Mathewson was squelched, but Sturgis came to his relief with the suggestion:—
“Would n't a little genuine heartache, which I take it is healthy enough, if it is n't pleasant, be better for her than the cynical feeling, the disgust with human nature, which she would experience from finding her ideal of excellence a scamp or a fool?”
The others seemed somewhat impressed, but Potts merely ejaculated,—
“Bosh!” Allowing a brief pause for this ejaculation to do its work in demoralizing the opposition he proceeded. “Sturgis, you remember 'Midsummer Night's Dream,' and how Titania, on the application of Puck's clarifying lotion to her eyes, perceives that in Bottom she has loved an ass. Don't you suppose Titania suffered a good deal from the loss of her ideal?”
There was a general snicker at Sturgis's expense.
“Well, now,” continued Potts gravely, “a woman who should fall in love with one of us fellows and deem him a hero would be substantially in Titania's plight when she adored Bottom, and about as much an object of pity when her hero disclosed an asininity which would be at least as near to being his real character as the heroism she ascribed to him.”
“That 's all very well,” said Merril dryly, “but it strikes me that it's middling cheeky for you fellows to be discussing how you 'll jilt your sweethearts with least expense to their feelings, when the chances are that if you should ever get one, you 'll need all your wits to keep her from jilting you.”

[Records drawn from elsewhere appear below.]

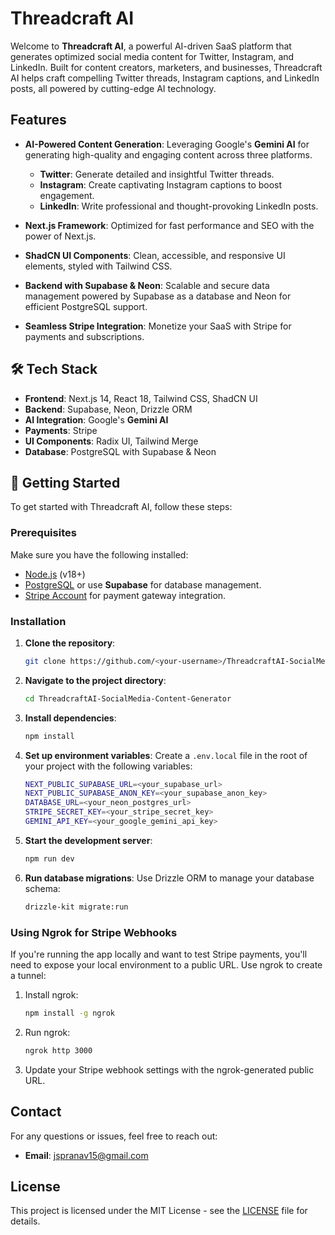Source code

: # Threadcraft AI

Welcome to **Threadcraft AI**, a powerful AI-driven SaaS platform that generates optimized social media content for Twitter, Instagram, and LinkedIn. Built for content creators, marketers, and businesses, Threadcraft AI helps craft compelling Twitter threads, Instagram captions, and LinkedIn posts, all powered by cutting-edge AI technology.

## Features

- **AI-Powered Content Generation**: Leveraging Google's **Gemini AI** for generating high-quality and engaging content across three platforms.
  - **Twitter**: Generate detailed and insightful Twitter threads.
  - **Instagram**: Create captivating Instagram captions to boost engagement.
  - **LinkedIn**: Write professional and thought-provoking LinkedIn posts.
  
- **Next.js Framework**: Optimized for fast performance and SEO with the power of Next.js.
  
- **ShadCN UI Components**: Clean, accessible, and responsive UI elements, styled with Tailwind CSS.
  
- **Backend with Supabase & Neon**: Scalable and secure data management powered by Supabase as a database and Neon for efficient PostgreSQL support.

- **Seamless Stripe Integration**: Monetize your SaaS with Stripe for payments and subscriptions.

## 🛠️ Tech Stack

- **Frontend**: Next.js 14, React 18, Tailwind CSS, ShadCN UI
- **Backend**: Supabase, Neon, Drizzle ORM
- **AI Integration**: Google's **Gemini AI**
- **Payments**: Stripe
- **UI Components**: Radix UI, Tailwind Merge
- **Database**: PostgreSQL with Supabase & Neon

## 🚀 Getting Started

To get started with Threadcraft AI, follow these steps:

### Prerequisites

Make sure you have the following installed:
- [Node.js](https://nodejs.org/en/download/) (v18+)
- [PostgreSQL](https://www.postgresql.org/download/) or use **Supabase** for database management.
- [Stripe Account](https://stripe.com/) for payment gateway integration.

### Installation

1. **Clone the repository**:
    ```bash
    git clone https://github.com/<your-username>/ThreadcraftAI-SocialMedia-Content-Generator.git
    ```
    
2. **Navigate to the project directory**:
    ```bash
    cd ThreadcraftAI-SocialMedia-Content-Generator
    ```

3. **Install dependencies**:
    ```bash
    npm install
    ```

4. **Set up environment variables**:
   Create a `.env.local` file in the root of your project with the following variables:
   
    ```bash
    NEXT_PUBLIC_SUPABASE_URL=<your_supabase_url>
    NEXT_PUBLIC_SUPABASE_ANON_KEY=<your_supabase_anon_key>
    DATABASE_URL=<your_neon_postgres_url>
    STRIPE_SECRET_KEY=<your_stripe_secret_key>
    GEMINI_API_KEY=<your_google_gemini_api_key>
    ```

5. **Start the development server**:
    ```bash
    npm run dev
    ```

6. **Run database migrations**:
    Use Drizzle ORM to manage your database schema:
    ```bash
    drizzle-kit migrate:run
    ```

### Using Ngrok for Stripe Webhooks

If you're running the app locally and want to test Stripe payments, you'll need to expose your local environment to a public URL. Use ngrok to create a tunnel:

1. Install ngrok:
    ```bash
    npm install -g ngrok
    ```

2. Run ngrok:
    ```bash
    ngrok http 3000
    ```

3. Update your Stripe webhook settings with the ngrok-generated public URL.


## Contact

For any questions or issues, feel free to reach out:

- **Email**: [jspranav15@gmail.com](mailto:jspranav15@gmail.com)

## License

This project is licensed under the MIT License - see the [LICENSE](LICENSE) file for details.

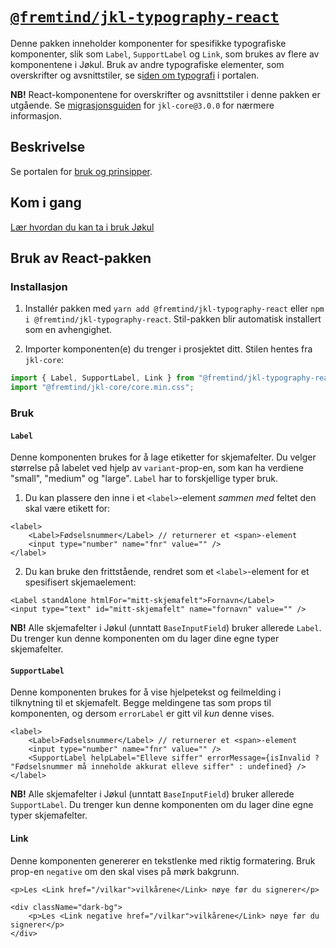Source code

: # [`@fremtind/jkl-typography-react`](https://fremtind.github.io/jokul/komponenter/typography)

Denne pakken inneholder komponenter for spesifikke typografiske komponenter, slik som `Label`, `SupportLabel` og `Link`, som brukes av flere av komponentene i Jøkul. Bruk av andre typografiske elementer, som overskrifter og avsnittstiler, se s[iden om typografi](https://fremtind.github.io/jokul/profil/typografi) i portalen.

**NB!** React-komponentene for overskrifter og avsnittstiler i denne pakken er utgående. Se [migrasjonsguiden](https://github.com/fremtind/jokul/blob/main/packages/core/MIGRATION.md#typografielementer) for `jkl-core@3.0.0` for nærmere informasjon.

## Beskrivelse

Se portalen for [bruk og prinsipper](https://fremtind.github.io/jokul/komponenter/typography).

## Kom i gang

[Lær hvordan du kan ta i bruk Jøkul](https://fremtind.github.io/jokul/komigang/utvikling)

## Bruk av React-pakken

### Installasjon

1. Installér pakken med `yarn add @fremtind/jkl-typography-react` eller `npm i @fremtind/jkl-typography-react`. Stil-pakken blir automatisk installert som en avhengighet.

2. Importer komponenten(e) du trenger i prosjektet ditt. Stilen hentes fra `jkl-core`:

```js
import { Label, SupportLabel, Link } from "@fremtind/jkl-typography-react";
import "@fremtind/jkl-core/core.min.css";
```

### Bruk

#### `Label`

Denne komponenten brukes for å lage etiketter for skjemafelter. Du velger størrelse på labelet ved hjelp av `variant`-prop-en, som kan ha verdiene "small", "medium" og "large". `Label` har to forskjellige typer bruk.

1. Du kan plassere den inne i et `<label>`-element _sammen med_ feltet den skal være etikett for:

```tsx
<label>
    <Label>Fødselsnummer</Label> // returnerer et <span>-element
    <input type="number" name="fnr" value="" />
</label>
```

2. Du kan bruke den frittstående, rendret som et `<label>`-element for et spesifisert skjemaelement:

```tsx
<Label standAlone htmlFor="mitt-skjemafelt">Fornavn</Label>
<input type="text" id="mitt-skjemafelt" name="fornavn" value="" />
```

**NB!** Alle skjemafelter i Jøkul (unntatt `BaseInputField`) bruker allerede `Label`. Du trenger kun denne komponenten om du lager dine egne typer skjemafelter.

#### `SupportLabel`

Denne komponenten brukes for å vise hjelpetekst og feilmelding i tilknytning til et skjemafelt. Begge meldingene tas som props til komponenten, og dersom `errorLabel` er gitt vil _kun_ denne vises.

```tsx
<label>
    <Label>Fødselsnummer</Label> // returnerer et <span>-element
    <input type="number" name="fnr" value="" />
    <SupportLabel helpLabel="Elleve siffer" errorMessage={isInvalid ? "Fødselsnummer må inneholde akkurat elleve siffer" : undefined} />
</label>
```

**NB!** Alle skjemafelter i Jøkul (unntatt `BaseInputField`) bruker allerede `SupportLabel`. Du trenger kun denne komponenten om du lager dine egne typer skjemafelter.

#### Link

Denne komponenten genererer en tekstlenke med riktig formatering. Bruk prop-en `negative` om den skal vises på mørk bakgrunn.

```tsx
<p>Les <Link href="/vilkar">vilkårene</Link> nøye før du signerer</p>

<div className="dark-bg">
    <p>Les <Link negative href="/vilkar">vilkårene</Link> nøye før du signerer</p>
</div>
```
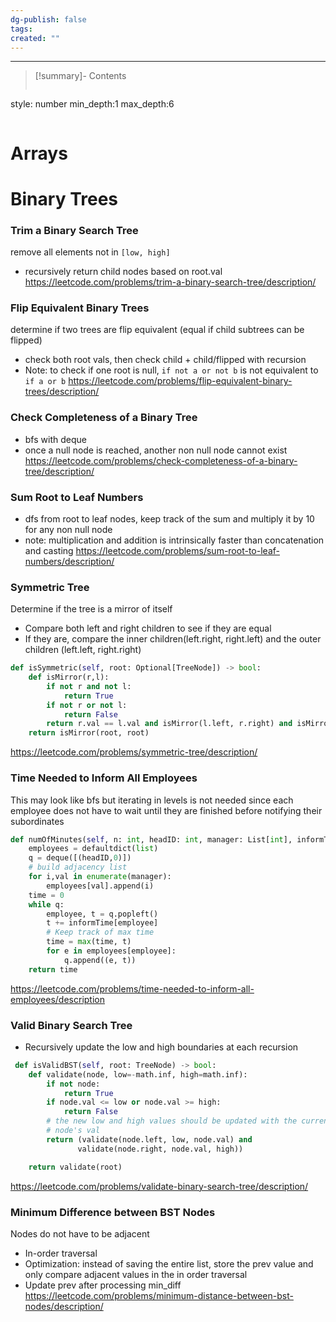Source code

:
 ```yaml
---
dg-publish: false
tags: 
created: ""
---
```

---
>[!summary]- Contents
>```toc
style: number
min_depth:1
max_depth:6 
>```
# Arrays
# Binary Trees
### Trim a Binary Search Tree
remove all elements not in `[low, high]`
- recursively return child nodes based on root.val
https://leetcode.com/problems/trim-a-binary-search-tree/description/

### Flip Equivalent Binary Trees
determine if two trees are flip equivalent (equal if child subtrees can be flipped)
- check both root vals, then check child + child/flipped with recursion
- Note: to check if one root is null, `if not a or not b` is not equivalent to `if a or b` 
https://leetcode.com/problems/flip-equivalent-binary-trees/description/

### Check Completeness of a Binary Tree
- bfs with deque
- once a null node is reached, another non null node cannot exist
https://leetcode.com/problems/check-completeness-of-a-binary-tree/description/ 

### Sum Root to Leaf Numbers
- dfs from root to leaf nodes, keep track of the sum and multiply it by 10 for any non null node
- note: multiplication and addition is intrinsically faster than concatenation and casting
https://leetcode.com/problems/sum-root-to-leaf-numbers/description/

### Symmetric Tree
Determine if the tree is a mirror of itself
- Compare both left and right children to see if they are equal
- If they are, compare the inner children(left.right, right.left) and the outer children (left.left, right.right)
```python
def isSymmetric(self, root: Optional[TreeNode]) -> bool:
	def isMirror(r,l):
		if not r and not l:
			return True
		if not r or not l:
			return False
		return r.val == l.val and isMirror(l.left, r.right) and isMirror(l.right, r.left)
	return isMirror(root, root) 
```
https://leetcode.com/problems/symmetric-tree/description/

### Time Needed to Inform All Employees
This may look like bfs but iterating in levels is not needed since each employee does not have to wait until they are finished before notifying their subordinates
```python
def numOfMinutes(self, n: int, headID: int, manager: List[int], informTime: List[int]) -> int:
	employees = defaultdict(list)
	q = deque([(headID,0)])
	# build adjacency list
	for i,val in enumerate(manager):
		employees[val].append(i)
	time = 0
	while q:
		employee, t = q.popleft()
		t += informTime[employee]
		# Keep track of max time 
		time = max(time, t)
		for e in employees[employee]:
			q.append((e, t))
	return time
``` 
https://leetcode.com/problems/time-needed-to-inform-all-employees/description

### Valid Binary Search Tree
- Recursively update the low and high boundaries at each recursion
```python
 def isValidBST(self, root: TreeNode) -> bool:
	def validate(node, low=-math.inf, high=math.inf):
		if not node:
			return True
		if node.val <= low or node.val >= high:
			return False
		# the new low and high values should be updated with the current
		# node's val			
		return (validate(node.left, low, node.val) and
			   validate(node.right, node.val, high))

	return validate(root)
```
https://leetcode.com/problems/validate-binary-search-tree/description/

### Minimum Difference between BST Nodes
Nodes do not have to be adjacent
- In-order traversal
- Optimization: instead of saving the entire list, store the prev value and only compare adjacent values in the in order traversal
- Update prev after processing min_diff
https://leetcode.com/problems/minimum-distance-between-bst-nodes/description/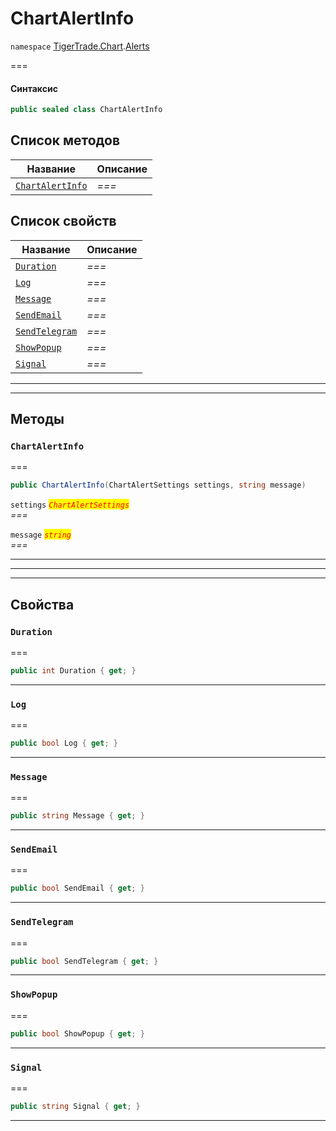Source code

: # ChartAlertInfo

`namespace` [TigerTrade.Chart](../../../).[Alerts](./)

\===

#### Синтаксис

```csharp
public sealed class ChartAlertInfo
```

## Список методов

| Название                                                       | Описание |
| -------------------------------------------------------------- | -------- |
| [`ChartAlertInfo`](chartalertinfo.cs.md#method-chartalertinfo) | _===_    |

## Список свойств

| Название                                                     | Описание |
| ------------------------------------------------------------ | -------- |
| [`Duration`](chartalertinfo.cs.md#property-duration)         | _===_    |
| [`Log`](chartalertinfo.cs.md#property-log)                   | _===_    |
| [`Message`](chartalertinfo.cs.md#property-message)           | _===_    |
| [`SendEmail`](chartalertinfo.cs.md#property-sendemail)       | _===_    |
| [`SendTelegram`](chartalertinfo.cs.md#property-sendtelegram) | _===_    |
| [`ShowPopup`](chartalertinfo.cs.md#property-showpopup)       | _===_    |
| [`Signal`](chartalertinfo.cs.md#property-signal)             | _===_    |

***

***

## Методы

### `ChartAlertInfo` <a href="#method-chartalertinfo" id="method-chartalertinfo"></a>

\===

```csharp
public ChartAlertInfo(ChartAlertSettings settings, string message)
```

`settings` _<mark style="color:red;">`ChartAlertSettings`</mark>_\
_===_

`message` _<mark style="color:red;">`string`</mark>_\
_===_

***

***

***

## Свойства

### `Duration` <a href="#property-duration" id="property-duration"></a>

\===

```csharp
public int Duration { get; }
```

***

### `Log` <a href="#property-log" id="property-log"></a>

\===

```csharp
public bool Log { get; }
```

***

### `Message` <a href="#property-message" id="property-message"></a>

\===

```csharp
public string Message { get; }
```

***

### `SendEmail` <a href="#property-sendemail" id="property-sendemail"></a>

\===

```csharp
public bool SendEmail { get; }
```

***

### `SendTelegram` <a href="#property-sendtelegram" id="property-sendtelegram"></a>

\===

```csharp
public bool SendTelegram { get; }
```

***

### `ShowPopup` <a href="#property-showpopup" id="property-showpopup"></a>

\===

```csharp
public bool ShowPopup { get; }
```

***

### `Signal` <a href="#property-signal" id="property-signal"></a>

\===

```csharp
public string Signal { get; }
```

***
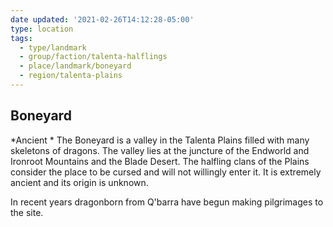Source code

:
 ```yaml
---
date updated: '2021-02-26T14:12:28-05:00'
type: location
tags:
  - type/landmark
  - group/faction/talenta-halflings
  - place/landmark/boneyard
  - region/talenta-plains
---
```


## Boneyard
*Ancient *
The Boneyard is a valley in the Talenta Plains filled with many skeletons of dragons. The valley lies at the juncture of the Endworld and Ironroot Mountains and the Blade Desert. The halfling clans of the Plains consider the place to be cursed and will not willingly enter it. It is extremely ancient and its origin is unknown.

In recent years dragonborn from Q'barra have begun making pilgrimages to the site.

“You are, as usual, trivial and inconsequential this evening, Merril,” replied Potts, when the laughter had subsided. “Supposing, as you suggest, that we shall be the jilted and not the jilters, it will be certainly for our interest that the ladies should spare our feelings by disenchanting us,—saying, as it were, the charm backward that first charmed us. He who would teach the ladies the method and enlist their tender hearts in its behalf would be, perhaps, the greatest benefactor his much-jilted and heart-sore sex ever had. Then, indeed, with the heart-breakers of both sexes pledged to so humane a practice, there would be no more any such thing as sorrow over unrequited affections, and the poets and novelists would beg their bread.”
“That is a millennial dream, Potts,” responded Merril. “You may possibly persuade the men to make themselves disagreeable for pity's sake, but it is quite too much to expect that a woman would deliberately put herself in an unbecoming light, if it were to save a world from its sins.”
“Perhaps it is,” said Potts pensively; “but considering what perfectly inexhaustible resources of disagreeableness there are in the best of us and the fairest of women, it seems a most gratuitous cruelty that any heart should suffer when a very slight revelation would heal its hurt. We can't help people suffering because we are so faulty and imperfect, but we might at least see that nobody ever had a pang from thinking us better than we are.”